Well, it’s been an interesting year for us as a country and for the world. Some of it has been comical. Some of it has been horrifying. There has been division everywhere and violence seems to be contained nowhere. And here, in this night when we come for a multitude reasons, we don’t want to hear about the state of the world. We want to hear a word of peace. We want to have some breathing room. We want to hear that the boots of the tramping warriors will be burned as fuel for the fire. We want to be reminded of beauty. We want to hear the angels sing.
Don’t worry; I mention that the times in which we live are interesting times because I want to acknowledge that Christianity was born in interesting times. Uncertainty and change are nothing new. War and political violence are nothing new. Hate and social conflict are nothing new. And the early church’s response to the interesting times in which they lived was to tell the story about who Jesus was and what happened to him.

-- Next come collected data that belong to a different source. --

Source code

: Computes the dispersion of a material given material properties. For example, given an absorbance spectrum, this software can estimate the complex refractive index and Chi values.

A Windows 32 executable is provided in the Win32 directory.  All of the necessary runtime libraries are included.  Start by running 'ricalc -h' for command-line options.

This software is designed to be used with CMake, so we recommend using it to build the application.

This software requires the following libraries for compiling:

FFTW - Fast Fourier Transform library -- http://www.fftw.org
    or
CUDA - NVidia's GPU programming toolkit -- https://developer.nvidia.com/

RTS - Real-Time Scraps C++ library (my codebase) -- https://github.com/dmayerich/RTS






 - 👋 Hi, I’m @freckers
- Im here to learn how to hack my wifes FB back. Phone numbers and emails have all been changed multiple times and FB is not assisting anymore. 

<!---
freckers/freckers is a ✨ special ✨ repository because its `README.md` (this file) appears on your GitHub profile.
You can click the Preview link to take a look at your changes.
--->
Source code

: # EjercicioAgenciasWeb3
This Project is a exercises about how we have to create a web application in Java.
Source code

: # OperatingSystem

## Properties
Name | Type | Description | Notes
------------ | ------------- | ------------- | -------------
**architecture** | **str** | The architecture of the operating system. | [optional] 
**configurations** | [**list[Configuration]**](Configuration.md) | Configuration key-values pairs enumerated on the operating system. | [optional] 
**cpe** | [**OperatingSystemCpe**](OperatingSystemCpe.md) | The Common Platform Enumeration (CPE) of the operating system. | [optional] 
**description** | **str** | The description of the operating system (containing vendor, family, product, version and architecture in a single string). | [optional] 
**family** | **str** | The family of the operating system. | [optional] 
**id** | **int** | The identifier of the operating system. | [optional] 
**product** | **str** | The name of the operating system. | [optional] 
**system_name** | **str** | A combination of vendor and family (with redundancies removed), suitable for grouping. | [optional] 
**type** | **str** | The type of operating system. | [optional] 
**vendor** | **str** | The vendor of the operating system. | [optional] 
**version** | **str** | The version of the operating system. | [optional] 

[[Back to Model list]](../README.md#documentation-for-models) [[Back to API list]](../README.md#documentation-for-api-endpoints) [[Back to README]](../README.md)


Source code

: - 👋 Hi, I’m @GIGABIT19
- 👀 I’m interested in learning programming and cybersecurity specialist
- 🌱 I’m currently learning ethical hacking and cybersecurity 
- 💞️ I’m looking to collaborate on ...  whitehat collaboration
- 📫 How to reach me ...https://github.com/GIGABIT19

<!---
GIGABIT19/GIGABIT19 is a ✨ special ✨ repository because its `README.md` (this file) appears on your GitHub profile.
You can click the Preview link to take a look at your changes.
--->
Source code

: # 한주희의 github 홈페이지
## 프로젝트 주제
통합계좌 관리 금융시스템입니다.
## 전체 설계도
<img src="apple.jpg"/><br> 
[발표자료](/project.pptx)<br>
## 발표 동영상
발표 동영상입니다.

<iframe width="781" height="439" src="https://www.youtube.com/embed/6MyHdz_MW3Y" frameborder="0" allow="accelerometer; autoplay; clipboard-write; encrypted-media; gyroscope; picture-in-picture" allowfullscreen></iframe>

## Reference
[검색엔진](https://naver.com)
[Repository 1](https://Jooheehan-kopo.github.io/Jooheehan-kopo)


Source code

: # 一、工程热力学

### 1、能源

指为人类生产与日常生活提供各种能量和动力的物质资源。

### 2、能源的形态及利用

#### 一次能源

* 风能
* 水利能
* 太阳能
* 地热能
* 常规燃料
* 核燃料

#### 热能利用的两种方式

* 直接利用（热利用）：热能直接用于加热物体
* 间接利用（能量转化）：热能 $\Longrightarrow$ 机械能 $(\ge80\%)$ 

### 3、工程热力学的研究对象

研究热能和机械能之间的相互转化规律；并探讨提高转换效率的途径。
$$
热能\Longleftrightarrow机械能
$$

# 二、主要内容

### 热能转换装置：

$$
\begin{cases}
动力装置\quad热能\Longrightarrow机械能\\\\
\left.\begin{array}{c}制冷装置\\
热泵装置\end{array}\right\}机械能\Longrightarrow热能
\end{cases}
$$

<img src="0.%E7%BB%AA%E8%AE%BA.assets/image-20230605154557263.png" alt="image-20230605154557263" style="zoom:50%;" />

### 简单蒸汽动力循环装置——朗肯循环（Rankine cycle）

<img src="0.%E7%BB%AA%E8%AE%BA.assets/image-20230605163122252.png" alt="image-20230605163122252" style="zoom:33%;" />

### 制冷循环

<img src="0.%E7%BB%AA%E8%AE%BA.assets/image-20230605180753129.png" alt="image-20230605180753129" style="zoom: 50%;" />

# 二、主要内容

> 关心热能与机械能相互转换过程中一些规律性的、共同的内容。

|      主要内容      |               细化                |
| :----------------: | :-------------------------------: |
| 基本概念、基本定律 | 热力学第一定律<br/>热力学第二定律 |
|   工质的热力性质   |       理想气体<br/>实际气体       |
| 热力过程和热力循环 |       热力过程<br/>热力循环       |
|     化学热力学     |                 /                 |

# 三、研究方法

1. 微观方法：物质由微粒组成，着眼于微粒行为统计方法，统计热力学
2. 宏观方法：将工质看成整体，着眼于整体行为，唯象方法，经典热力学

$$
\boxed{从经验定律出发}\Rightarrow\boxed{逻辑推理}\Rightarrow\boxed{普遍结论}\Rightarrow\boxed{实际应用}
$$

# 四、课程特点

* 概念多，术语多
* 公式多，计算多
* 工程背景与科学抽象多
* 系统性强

The response of the Christian community to the “interesting times” in which they lived was to tell the story of Jesus. To speak about the blind eyes he opened. To speak about the withered hands he made whole. To speak about the unclean he made clean. To speak about the sinners he welcomed. To speak about the sins he forgave. To speak about his summons to live justice and mercy. To speak about his command to love not only your neighbor as yourself but to love your enemy. To speak about his teaching that we should forgive as we have been forgiven, that we should welcome the outcast and heal the sick and feed the hungry. To speak about the reign of God that Jesus made manifest among us: a world where the Spirit of God governs every heart, the world of which the prophet spoke when he declared:
All the boots of the tramping warriors
and all the garments rolled in blood
shall be burned as fuel for the fire.
6For a child has been born for us,
a son given to us;
authority rests upon his shoulders;
and he is named
Wonderful Counselor, Mighty God,
Everlasting Father, Prince of Peace.
7His authority shall grow continually,
and there shall be endless peace
for the throne of David and his kingdom.
He will establish and uphold it
with justice and with righteousness
from this time onward and forevermore
We are here tonight not just to sing the carols and see the pretty candles (although, I admit, when I was young that was why I came). We are here to tell the story.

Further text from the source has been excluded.